Problem statement
Find every line below where the string "that" shows up, and copy those lines.

Data
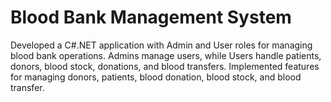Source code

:# Blood Bank Management System
Developed a C#.NET application with Admin and User roles for managing blood bank operations. Admins manage users, while Users handle patients, donors, blood stock, donations, and blood transfers. Implemented features for managing donors, patients, blood donation, blood stock, and blood transfer.
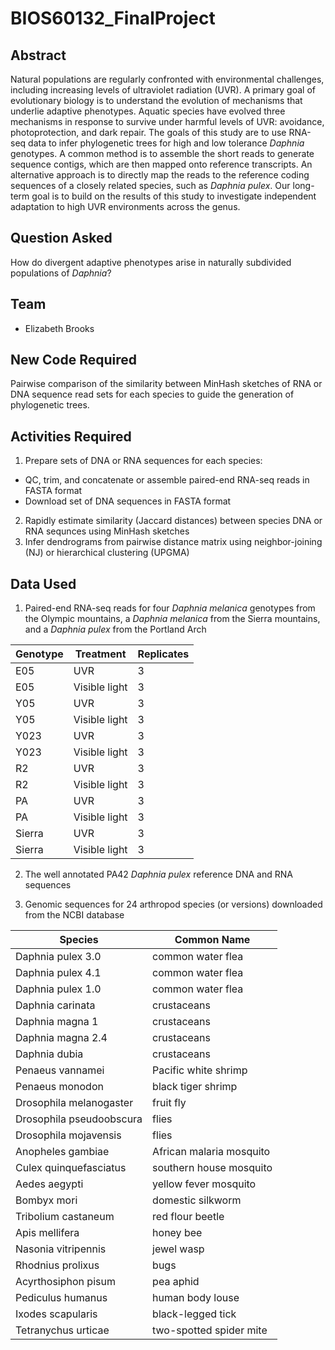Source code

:# BIOS60132_FinalProject

## Abstract
Natural populations are regularly confronted with environmental challenges, including increasing
levels of ultraviolet radiation (UVR). A primary goal of evolutionary biology is to understand the
evolution of mechanisms that underlie adaptive phenotypes. Aquatic species have evolved
three mechanisms in response to survive under harmful levels of UVR: avoidance,
photoprotection, and dark repair. The goals of this study are to use RNA-seq data to infer
phylogenetic trees for high and low tolerance *Daphnia* genotypes. A common method is to
assemble the short reads to generate sequence contigs, which are then mapped onto reference
transcripts. An alternative approach is to directly map the reads to the reference coding
sequences of a closely related species, such as *Daphnia pulex*. Our long-term goal is to build
on the results of this study to investigate independent adaptation to high UVR environments
across the genus.

## Question Asked
How do divergent adaptive phenotypes arise in naturally subdivided populations of *Daphnia*?

## Team
- Elizabeth Brooks

## New Code Required
Pairwise comparison of the similarity between MinHash sketches of RNA or DNA sequence read sets for each species to guide the generation of phylogenetic trees.

## Activities Required
1. Prepare sets of DNA or RNA sequences for each species:
- QC, trim, and concatenate or assemble paired-end RNA-seq reads in FASTA format
- Download set of DNA sequences in FASTA format
2. Rapidly estimate similarity (Jaccard distances) between species DNA or RNA sequnces using MinHash sketches
3. Infer dendrograms from pairwise distance matrix using neighbor-joining (NJ) or hierarchical clustering (UPGMA)

## Data Used
1. Paired-end RNA-seq reads for four *Daphnia melanica* genotypes from the Olympic mountains, a *Daphnia melanica* from the Sierra mountains, and a *Daphnia pulex* from the Portland Arch

| Genotype | Treatment | Replicates |
| -------- | --------- | ---------- |
| E05 | UVR | 3 |
| E05 | Visible light | 3 |
| Y05 | UVR | 3 |
| Y05 | Visible light | 3 |
| Y023 | UVR | 3 |
| Y023 | Visible light | 3 |
| R2 | UVR | 3 |
| R2 | Visible light | 3 |
| PA | UVR | 3 |
| PA | Visible light | 3 |
| Sierra | UVR | 3 |
| Sierra | Visible light | 3 |

2. The well annotated PA42 *Daphnia pulex* reference DNA and RNA sequences

3. Genomic sequences for 24 arthropod species (or versions) downloaded from the NCBI database

| Species | Common Name |
| ------- | ----------- |
| Daphnia pulex 3.0 | common water flea |
| Daphnia pulex 4.1 | common water flea |
| Daphnia pulex 1.0 | common water flea |
| Daphnia carinata | crustaceans |
| Daphnia magna 1 | crustaceans |
| Daphnia magna 2.4 | crustaceans |
| Daphnia dubia | crustaceans |
| Penaeus vannamei | Pacific white shrimp |
| Penaeus monodon | black tiger shrimp |
| Drosophila melanogaster | fruit fly |
| Drosophila pseudoobscura | flies |
| Drosophila mojavensis | flies |
| Anopheles gambiae | African malaria mosquito |
| Culex quinquefasciatus | southern house mosquito |
| Aedes aegypti | yellow fever mosquito |
| Bombyx mori | domestic silkworm |
| Tribolium castaneum | red flour beetle |
| Apis mellifera | honey bee |
| Nasonia vitripennis | jewel wasp |
| Rhodnius prolixus | bugs |
| Acyrthosiphon pisum | pea aphid |
| Pediculus humanus | human body louse |
| Ixodes scapularis | black-legged tick |
| Tetranychus urticae | two-spotted spider mite |

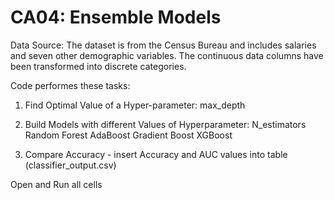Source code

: # CA04: Ensemble Models

Data Source: The dataset is from the Census Bureau and includes salaries and seven other demographic variables. The continuous data columns have been transformed into discrete categories.

Code performes these tasks:

1. Find Optimal Value of a Hyper-parameter: max_depth

2. Build Models with different Values of Hyperparameter: N_estimators
  Random Forest
  AdaBoost
  Gradient Boost
  XGBoost
  
3. Compare Accuracy - insert Accuracy and AUC values into table (classifier_output.csv)

Open and Run all cells
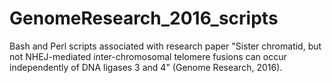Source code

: # GenomeResearch_2016_scripts
Bash and Perl scripts associated with research paper "Sister chromatid, but not NHEJ-mediated inter-chromosomal telomere fusions can occur independently of DNA ligases 3 and 4" (Genome Research, 2016).

 
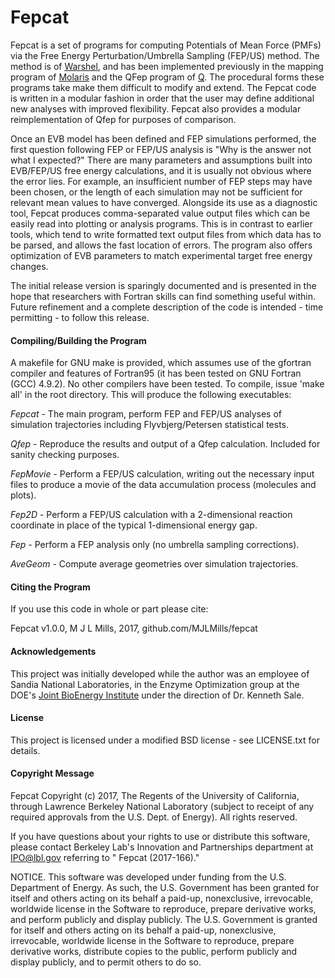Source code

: # Fepcat

Fepcat is a set of programs for computing Potentials of Mean Force (PMFs) via the Free Energy Perturbation/Umbrella Sampling (FEP/US) method.
The method is of [Warshel](http://laetro.usc.edu/), and has been implemented previously in the mapping program of [Molaris](http://laetro.usc.edu/software.html) and the QFep program of [Q](http://xray.bmc.uu.se/~aqwww/q/). 
The procedural forms these programs take make them difficult to modify and extend.
The Fepcat code is written in a modular fashion in order that the user may define additional new analyses with improved flexibility.
Fepcat also provides a modular reimplementation of Qfep for purposes of comparison.

Once an EVB model has been defined and FEP simulations performed, the first question following FEP or FEP/US analysis is "Why is the answer not what I expected?"
There are many parameters and assumptions built into EVB/FEP/US free energy calculations, and it is usually not obvious where the error lies.
For example, an insufficient number of FEP steps may have been chosen, or the length of each simulation may not be sufficient for relevant mean values to have converged.
Alongside its use as a diagnostic tool, Fepcat produces comma-separated value output files which can be easily read into plotting or analysis programs.
This is in contrast to earlier tools, which tend to write formatted text output files from which data has to be parsed, and allows the fast location of errors.
The program also offers optimization of EVB parameters to match experimental target free energy changes.

The initial release version is sparingly documented and is presented in the hope that researchers with Fortran skills can find something useful within.
Future refinement and a complete description of the code is intended - time permitting - to follow this release.

#### Compiling/Building the Program

A makefile for GNU make is provided, which assumes use of the gfortran compiler and features of Fortran95 (it has been tested on GNU Fortran (GCC) 4.9.2).
No other compilers have been tested.
To compile, issue 'make all' in the root directory.
This will produce the following executables:

*Fepcat* - The main program, perform FEP and FEP/US analyses of simulation trajectories including Flyvbjerg/Petersen statistical tests.

*Qfep* - Reproduce the results and output of a Qfep calculation. Included for sanity checking purposes.

*FepMovie* - Perform a FEP/US calculation, writing out the necessary input files to produce a movie of the data accumulation process (molecules and plots).

*Fep2D* - Perform a FEP/US calculation with a 2-dimensional reaction coordinate in place of the typical 1-dimensional energy gap.

*Fep* - Perform a FEP analysis only (no umbrella sampling corrections).

*AveGeom* - Compute average geometries over simulation trajectories.

#### Citing the Program

If you use this code in whole or part please cite:

Fepcat v1.0.0, M J L Mills, 2017, github.com/MJLMills/fepcat

#### Acknowledgements

This project was initially developed while the author was an employee of Sandia National Laboratories, in the Enzyme Optimization group at the DOE's [Joint BioEnergy Institute](https://www.jbei.org/) under the direction of Dr. Kenneth Sale.

#### License

This project is licensed under a modified BSD license - see LICENSE.txt for details.

#### Copyright Message

Fepcat Copyright (c) 2017, The Regents of the University of California, through Lawrence Berkeley National Laboratory (subject to receipt of any required approvals from the U.S. Dept. of Energy).  All rights reserved.
 
If you have questions about your rights to use or distribute this software, please contact Berkeley Lab's Innovation and Partnerships department at IPO@lbl.gov referring to " Fepcat (2017-166)."
 
NOTICE.  This software was developed under funding from the U.S. Department of Energy.  As such, the U.S. Government has been granted for itself and others acting on its behalf a paid-up, nonexclusive, irrevocable, worldwide license in the Software to reproduce, prepare derivative works, and perform publicly and display publicly. The U.S. Government is granted for itself and others acting on its behalf a paid-up, nonexclusive, irrevocable, worldwide license in the Software to reproduce, prepare derivative works, distribute copies to the public, perform publicly and display publicly, and to permit others to do so.
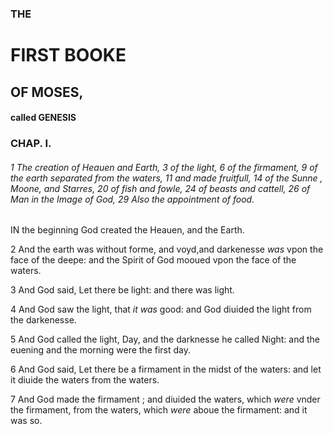 ### THE
# FIRST BOOKE
## OF MOSES,
#### called GENESIS

### CHAP. I.

###### 1 The creation of Heauen and Earth, 3 of the light, 6 of the firmament, 9 of the earth separated from the waters, 11 and made fruitfull, 14 of the Sunne , Moone, and Starres, 20 of fish and fowle, 24 of beasts and cattell, 26 of Man in the Image of God, 29 Also the appointment of food.

<!-- BEGIN WORD OF GOD -->
IN the beginning God created the Heauen, and the Earth.

 2   And the earth was without forme, and voyd,and darkenesse *was* vpon the face of the deepe: and the Spirit of God mooued vpon the face of the waters.

 3 And God said, Let there be light: and there was light.

 4 And God saw the light, that *it was* good: and God diuided the light from the darkenesse.
 
 5 And God called the light, Day, and the darknesse he called Night: and the euening and the morning were the first day.
 
 6 And God said, Let there be a firmament in the midst of the waters: and let it diuide the waters from the waters.
 
 7 And God made the firmament ; and diuided the waters, which *were* vnder the firmament, from the waters, which *were* aboue the firmament: and it was so.
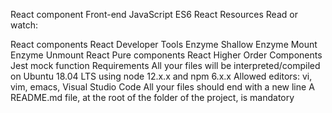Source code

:  React component
Front-end
JavaScript
ES6
React
Resources
Read or watch:

React components
React Developer Tools
Enzyme Shallow
Enzyme Mount
Enzyme Unmount
React Pure components
React Higher Order Components
Jest mock function
Requirements
All your files will be interpreted/compiled on Ubuntu 18.04 LTS using node 12.x.x and npm 6.x.x
Allowed editors: vi, vim, emacs, Visual Studio Code
All your files should end with a new line
A README.md file, at the root of the folder of the project, is mandatory
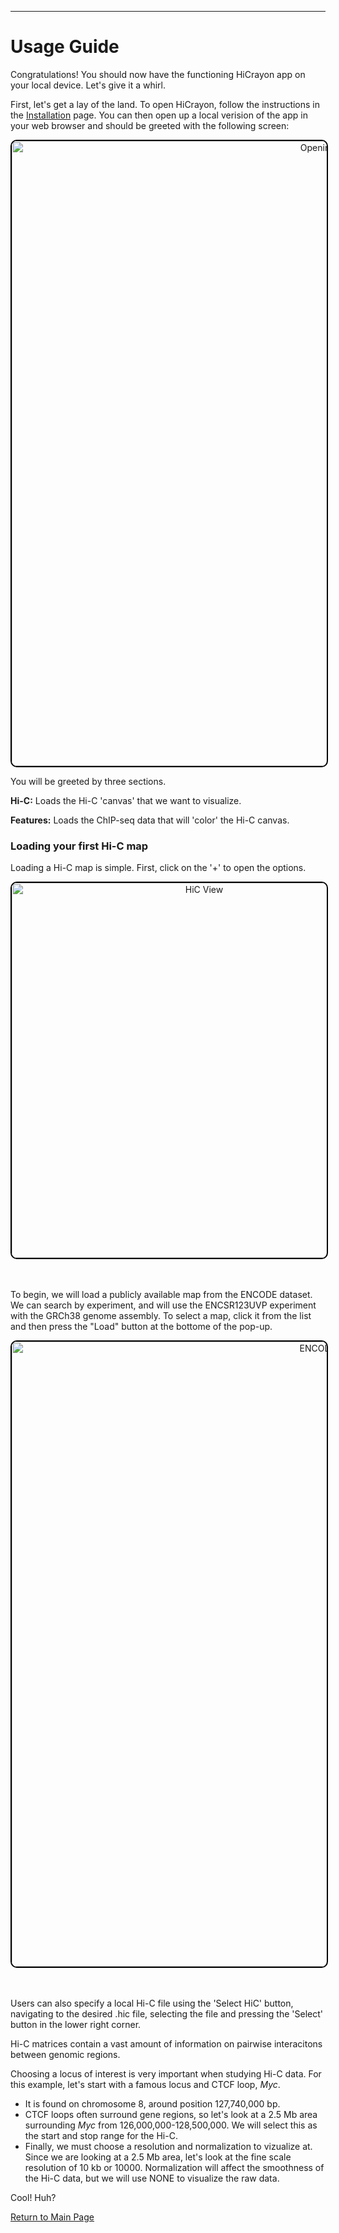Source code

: 
-----------------------------------------------------------------
# Usage Guide

Congratulations! You should now have the functioning HiCrayon app on your local device. Let's give it a whirl.

First, let's get a lay of the land. To open HiCrayon, follow the instructions in the [Installation](/www/md_pages/installation.md) page. You can then open up a local verision of the app in your web browser and should be greeted with the following screen: 

<div style="text-align: center;">
  <img src="/www/images/Usage_Guide/Opening_View.png" alt="Opening View" style="border: 2px solid #000000; border-radius: 10px;" width="1000" />
</div>

<!-- ![Opening View](/www/images/Usage_Guide/Opening_View.png) -->

You will be greeted by three sections.

**Hi-C:** Loads the Hi-C 'canvas' that we want to visualize.

**Features:** Loads the ChIP-seq data that will 'color' the Hi-C canvas.

### Loading your first Hi-C map

Loading a Hi-C map is simple. First, click on the '+' to open the options.

<div style="text-align: center;">
  <img src="/www/images/Usage_Guide/HiC_View.png" alt="HiC View" style="border: 2px solid #000000; border-radius: 10px;" width="600" />
</div>

<!-- ![Hi-C View](/www/images/Usage_Guide/HiC_View.png) -->
</br></br>
To begin, we will load a publicly available map from the ENCODE dataset. We can search by experiment, and will use the ENCSR123UVP experiment with the GRCh38 genome assembly. To select a map, click it from the list and then press the "Load" button at the bottome of the pop-up.

<div style="text-align: center;">
  <img src="/www/images/Usage_Guide/ENCODE_View.png" alt="ENCODE View" style="border: 2px solid #000000; border-radius: 10px;" width="1000" />
</div>

<!-- ![ENCODE View](/www/images/Usage_Guide/ENCODE_View.png) -->
</br></br>
Users can also specify a local Hi-C file using the 'Select HiC' button, navigating to the desired .hic file, selecting the file and pressing the 'Select' button in the lower right corner.

Hi-C matrices contain a vast amount of information on pairwise interacitons between genomic regions.

Choosing a locus of interest is very important when studying Hi-C data. For this example, let's start with a famous locus and CTCF loop, *Myc*. 
- It is found on chromosome 8, around position 127,740,000 bp. 
- CTCF loops often surround gene regions, so let's look at a 2.5 Mb area surrounding *Myc* from 126,000,000-128,500,000. We will select this as the start and stop range for the Hi-C.
- Finally, we must choose a resolution and normalization to vizualize at. Since we are looking at a 2.5 Mb area, let's look at the fine scale resolution of 10 kb or 10000. Normalization will affect the smoothness of the Hi-C data, but we will use NONE to visualize the raw data.

Cool! Huh?


[Return to Main Page](/index.md)
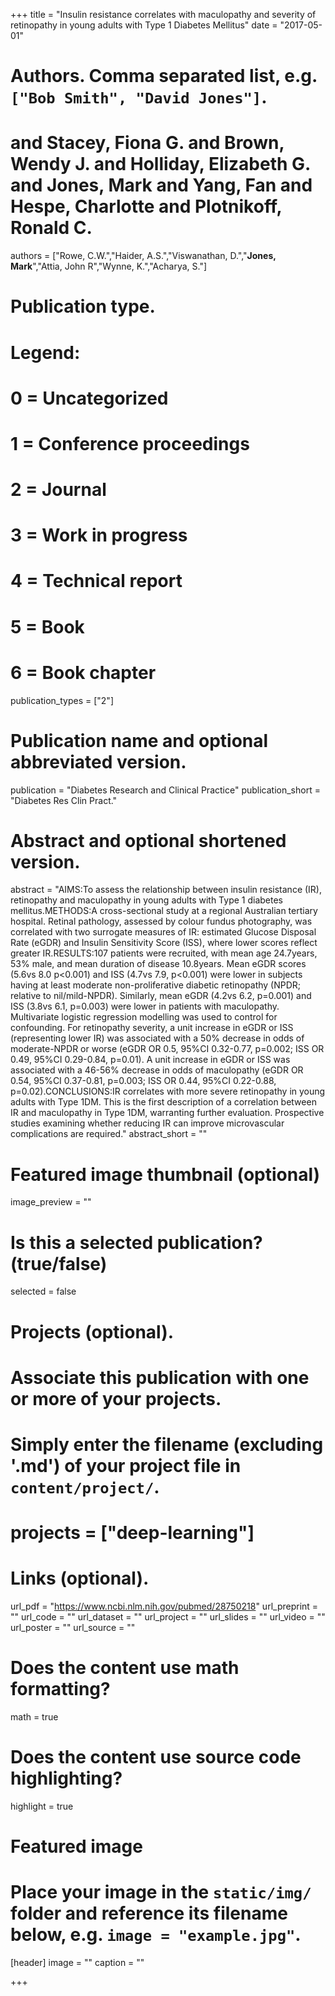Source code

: +++
title = "Insulin resistance correlates with maculopathy and severity of retinopathy in young adults with Type 1 Diabetes Mellitus"
date = "2017-05-01"

# Authors. Comma separated list, e.g. `["Bob Smith", "David Jones"]`.
# and Stacey, Fiona G. and Brown, Wendy J. and Holliday, Elizabeth G. and Jones, Mark and Yang, Fan and Hespe, Charlotte and Plotnikoff, Ronald C.
authors = ["Rowe, C.W.","Haider, A.S.","Viswanathan, D.","**Jones, Mark**","Attia, John R","Wynne, K.","Acharya, S."]




# Publication type.
# Legend:
# 0 = Uncategorized
# 1 = Conference proceedings
# 2 = Journal
# 3 = Work in progress
# 4 = Technical report
# 5 = Book
# 6 = Book chapter
publication_types = ["2"]

# Publication name and optional abbreviated version.
publication = "Diabetes Research and Clinical Practice"
publication_short = "Diabetes Res Clin Pract."

# Abstract and optional shortened version.
abstract = "AIMS:To assess the relationship between insulin resistance (IR), retinopathy and maculopathy in young adults with Type 1 diabetes mellitus.METHODS:A cross-sectional study at a regional Australian tertiary hospital. Retinal pathology, assessed by colour fundus photography, was correlated with two surrogate measures of IR: estimated Glucose Disposal Rate (eGDR) and Insulin Sensitivity Score (ISS), where lower scores reflect greater IR.RESULTS:107 patients were recruited, with mean age 24.7years, 53% male, and mean duration of disease 10.8years. Mean eGDR scores (5.6vs 8.0 p<0.001) and ISS (4.7vs 7.9, p<0.001) were lower in subjects having at least moderate non-proliferative diabetic retinopathy (NPDR; relative to nil/mild-NPDR). Similarly, mean eGDR (4.2vs 6.2, p=0.001) and ISS (3.8vs 6.1, p=0.003) were lower in patients with maculopathy. Multivariate logistic regression modelling was used to control for confounding. For retinopathy severity, a unit increase in eGDR or ISS (representing lower IR) was associated with a 50% decrease in odds of moderate-NPDR or worse (eGDR OR 0.5, 95%CI 0.32-0.77, p=0.002; ISS OR 0.49, 95%CI 0.29-0.84, p=0.01). A unit increase in eGDR or ISS was associated with a 46-56% decrease in odds of maculopathy (eGDR OR 0.54, 95%CI 0.37-0.81, p=0.003; ISS OR 0.44, 95%CI 0.22-0.88, p=0.02).CONCLUSIONS:IR correlates with more severe retinopathy in young adults with Type 1DM. This is the first description of a correlation between IR and maculopathy in Type 1DM, warranting further evaluation. Prospective studies examining whether reducing IR can improve microvascular complications are required."
abstract_short = ""

# Featured image thumbnail (optional)
image_preview = ""

# Is this a selected publication? (true/false)
selected = false

# Projects (optional).
#   Associate this publication with one or more of your projects.
#   Simply enter the filename (excluding '.md') of your project file in `content/project/`.
# projects = ["deep-learning"]

# Links (optional).
url_pdf = "https://www.ncbi.nlm.nih.gov/pubmed/28750218"
url_preprint = ""
url_code = ""
url_dataset = ""
url_project = ""
url_slides = ""
url_video = ""
url_poster = ""
url_source = ""

# Does the content use math formatting?
math = true

# Does the content use source code highlighting?
highlight = true

# Featured image
# Place your image in the `static/img/` folder and reference its filename below, e.g. `image = "example.jpg"`.
[header]
image = ""
caption = ""

+++

<!-- More detail can easily be written here using *Markdown* and $\rm \LaTeX$ math code. -->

Written solution
evolution of mechanisms that underlie adaptive phenotypes. Aquatic species have evolved
The Fepcat code is written in a modular fashion in order that the user may define additional new analyses with improved flexibility.
The initial release version is sparingly documented and is presented in the hope that researchers with Fortran skills can find something useful within.
 4 And God saw the light, that *it was* good: and God diuided the light from the darkenesse.
**Hi-C:** Loads the Hi-C 'canvas' that we want to visualize.
**Features:** Loads the ChIP-seq data that will 'color' the Hi-C canvas.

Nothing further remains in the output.